Search This Blog

Wednesday 20 July 2011

Motherfucking Batman

I live in an old house. It has lots of wood panelling. At some point in history this was considered attractive. Maybe around the time copious amounts of hallucinogenic drugs were being taken. Maybe not. But probably.
This, combined with the outside shutters makes the bedroom quite dark. We have blinds that cover most of the window, as blinds are supposed to.
However, the sun is a cheeky bastard. A sneaky, cheeky, ninja bastard.
The sun will shimmy on in through the tiny spaces that the blinds leave between the windows and the blinds and shine its evil light directly into my eyes at absurd times of the morning. It’s like it’s aiming for me with tiny sniper lasers of brightness.
This is unacceptable to me.
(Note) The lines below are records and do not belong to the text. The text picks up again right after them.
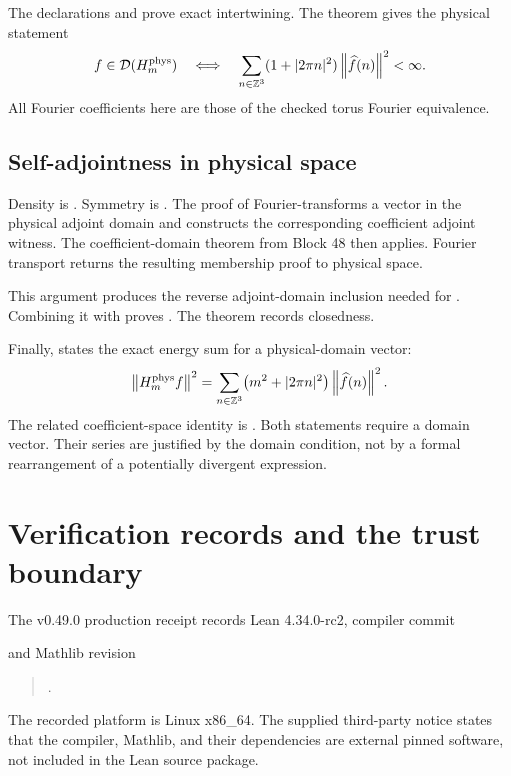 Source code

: The declarations  and  prove exact intertwining. The theorem  gives the physical statement
\[
 f\in\mathcal D(H_m^{\mathrm{phys}})
 \quad\Longleftrightarrow\quad
 \sum_{n\in\Z^3}(1+|2\pi n|^2)\norm{\widehat f(n)}^2<\infty.
\]
All Fourier coefficients here are those of the checked torus Fourier equivalence.

\subsection{Self-adjointness in physical space}

Density is . Symmetry is . The proof of  Fourier-transforms a vector in the physical adjoint domain and constructs the corresponding coefficient adjoint witness. The coefficient-domain theorem from Block 48 then applies. Fourier transport returns the resulting membership proof to physical space.

This argument produces the reverse adjoint-domain inclusion needed for . Combining it with  proves . The theorem  records closedness.

Finally,  states the exact energy sum for a physical-domain vector:
\[
 \norm{H_m^{\mathrm{phys}}f}^2
 =\sum_{n\in\Z^3}\bigl(m^2+|2\pi n|^2\bigr)
       \norm{\widehat f(n)}^2.
\]
The related coefficient-space identity is . Both statements require a domain vector. Their series are justified by the domain condition, not by a formal rearrangement of a potentially divergent expression.

\section{Verification records and the trust boundary}

The v0.49.0 production receipt records Lean 4.34.0-rc2, compiler commit
\begin{quote}\small{}\end{quote}
and Mathlib revision
\begin{quote}\small{}.\end{quote}
The recorded platform is Linux x86\_64. The supplied third-party notice states that the compiler, Mathlib, and their dependencies are external pinned software, not included in the Lean source package.

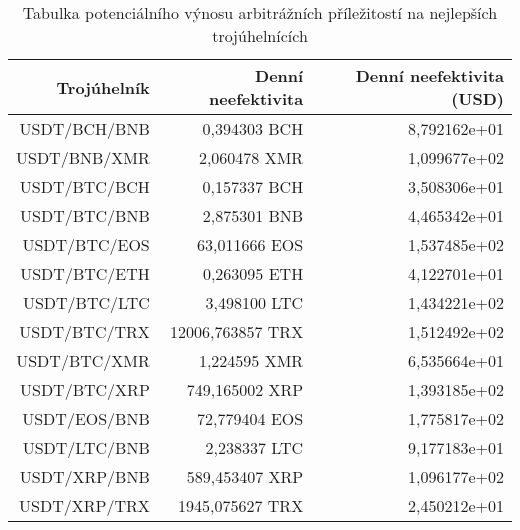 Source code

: \begin{table}\centering
\caption{Tabulka potenciálního výnosu arbitrážních příležitostí na nejlepších trojúhelnících}
\label{table_gains_best}
\begin{tabular}{|| r | r | r ||}\hline Trojúhelník & Denní neefektivita & Denní neefektivita (USD)\\ [0.5ex]
 \hline\hline USDT/BCH/BNB & 0,394303 BCH & 8,792162e+01\\ 
 \hline USDT/BNB/XMR & 2,060478 XMR & 1,099677e+02\\ 
 \hline USDT/BTC/BCH & 0,157337 BCH & 3,508306e+01\\ 
 \hline USDT/BTC/BNB & 2,875301 BNB & 4,465342e+01\\ 
 \hline USDT/BTC/EOS & 63,011666 EOS & 1,537485e+02\\ 
 \hline USDT/BTC/ETH & 0,263095 ETH & 4,122701e+01\\ 
 \hline USDT/BTC/LTC & 3,498100 LTC & 1,434221e+02\\ 
 \hline USDT/BTC/TRX & 12006,763857 TRX & 1,512492e+02\\ 
 \hline USDT/BTC/XMR & 1,224595 XMR & 6,535664e+01\\ 
 \hline USDT/BTC/XRP & 749,165002 XRP & 1,393185e+02\\ 
 \hline USDT/EOS/BNB & 72,779404 EOS & 1,775817e+02\\ 
 \hline USDT/LTC/BNB & 2,238337 LTC & 9,177183e+01\\ 
 \hline USDT/XRP/BNB & 589,453407 XRP & 1,096177e+02\\ 
 \hline USDT/XRP/TRX & 1945,075627 TRX & 2,450212e+01\\ 
 \hline
\end{tabular}
\end{table} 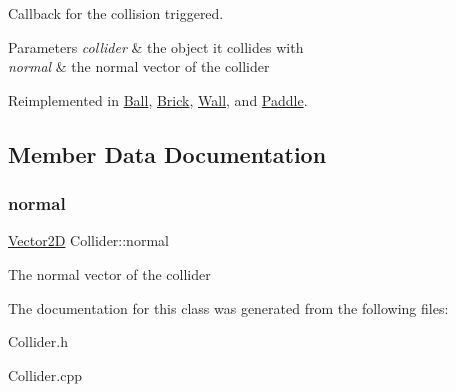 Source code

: Callback for the collision triggered. 


\begin{DoxyParams}{Parameters}
{\em collider} & the object it collides with \\
\hline
{\em normal} & the normal vector of the collider \\
\hline
\end{DoxyParams}


Reimplemented in \mbox{\hyperlink{class_ball_a3b386c2b504c84e82554a6f502643a2b}{Ball}}, \mbox{\hyperlink{class_brick_a37283bddbec3378192f5e8782e6f51a7}{Brick}}, \mbox{\hyperlink{class_wall_a04305c2b9f5030c2fb7270897a5f77a4}{Wall}}, and \mbox{\hyperlink{class_paddle_a90bc62843d04bcd291ab799d323002cf}{Paddle}}.



\subsection{Member Data Documentation}
\mbox{\label{class_collider_a9326e2676880c40f35832ed2c6d6b073}} 
\subsubsection{\texorpdfstring{normal}{normal}}
{\footnotesize\ttfamily \mbox{\hyperlink{struct_vector2_d}{Vector2D}} Collider\+::normal\hspace{0.3cm}{\ttfamily [private]}}

The normal vector of the collider 

The documentation for this class was generated from the following files\+:\begin{DoxyCompactItemize}
\item 
Collider.\+h\item 
Collider.\+cpp\end{DoxyCompactItemize}

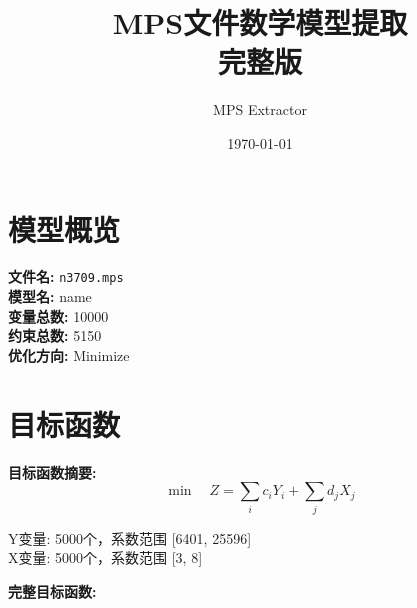 \documentclass[a4paper,10pt]{article}
\title{MPS文件数学模型提取\\{\large 完整版}}
\author{MPS Extractor}
\date{\today}
\begin{document}
\maketitle
\tableofcontents
\newpage

\section{模型概览}

\textbf{文件名:} \texttt{n3709.mps} \\
\textbf{模型名:} name \\
\textbf{变量总数:} 10000 \\
\textbf{约束总数:} 5150 \\
\textbf{优化方向:} Minimize \\

\section{目标函数}

\textbf{目标函数摘要:}
\begin{equation}
\min \quad Z = \sum_{i} c_i Y_i + \sum_{j} d_j X_j
\end{equation}

Y变量: 5000个，系数范围 [6401, 25596] \\
X变量: 5000个，系数范围 [3, 8]

\textbf{完整目标函数:}
\end{document}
It so happens, also, that across the road from my house is a store. A very big store that sells vacuum cleaners. It has lights all over its awning that flash on and off at regular intervals all night. It’s like there’s a really lame disco in my bedroom and no one is having fun.
One night lying in bed amid the awkward strobing of 47 light bulbs, an idea came to me.
Motherfucking Batman!
I would turn this room into my very own Batcave. I would be motherfucking Batman! Just without the homoerotic subtext. Or the saving people bit. Or the billions of dollars. Or the butler. Or the outfit. Or the nemesis’s (nemesi?). But apart from all that, just like Batman!
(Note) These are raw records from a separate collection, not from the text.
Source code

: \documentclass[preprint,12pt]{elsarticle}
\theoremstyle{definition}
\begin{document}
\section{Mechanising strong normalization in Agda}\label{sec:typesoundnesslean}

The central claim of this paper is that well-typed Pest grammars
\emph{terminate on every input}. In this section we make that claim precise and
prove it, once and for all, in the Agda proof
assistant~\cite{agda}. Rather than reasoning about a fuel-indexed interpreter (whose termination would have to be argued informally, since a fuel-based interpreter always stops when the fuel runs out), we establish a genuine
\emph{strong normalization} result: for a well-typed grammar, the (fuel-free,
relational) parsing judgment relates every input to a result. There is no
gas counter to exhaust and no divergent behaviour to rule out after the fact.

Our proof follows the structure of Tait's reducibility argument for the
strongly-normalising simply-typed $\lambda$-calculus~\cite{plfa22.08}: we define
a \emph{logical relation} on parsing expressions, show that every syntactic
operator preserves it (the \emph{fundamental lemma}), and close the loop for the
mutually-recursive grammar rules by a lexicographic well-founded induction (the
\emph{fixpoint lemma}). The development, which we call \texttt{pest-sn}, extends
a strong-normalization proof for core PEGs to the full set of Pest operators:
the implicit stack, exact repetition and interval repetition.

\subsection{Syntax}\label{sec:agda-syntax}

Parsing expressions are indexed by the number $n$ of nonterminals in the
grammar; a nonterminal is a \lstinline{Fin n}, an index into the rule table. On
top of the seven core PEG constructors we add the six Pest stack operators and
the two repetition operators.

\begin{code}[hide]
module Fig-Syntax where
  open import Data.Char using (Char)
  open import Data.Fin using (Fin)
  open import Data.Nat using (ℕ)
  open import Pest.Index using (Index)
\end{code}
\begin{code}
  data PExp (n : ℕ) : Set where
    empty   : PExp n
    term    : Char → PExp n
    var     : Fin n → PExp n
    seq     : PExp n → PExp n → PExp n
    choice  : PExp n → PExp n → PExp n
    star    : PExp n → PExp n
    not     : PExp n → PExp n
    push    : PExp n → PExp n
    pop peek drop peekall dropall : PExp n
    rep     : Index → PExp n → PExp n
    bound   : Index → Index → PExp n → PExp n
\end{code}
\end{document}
I leapt out of bed and ran to the study to snatch up some tape. Returning to the bedroom, I turned on the light and began to tape the edges of the blinds to the wood panelling that the windows are set in.
Husband was understandably confused. He was even more so when I would only answer his increasingly puzzled questions with “Motherfucking Batman!”
My taping duty complete, I climbed back into bed and turned off the light. Total and complete blackness, pure and unrelieved dark abounded. It was black as pitch and scary as shit. It was perfect.
When visitors come over, I like to put them in there with the lights off and close the door. Sometimes I even let them come out again.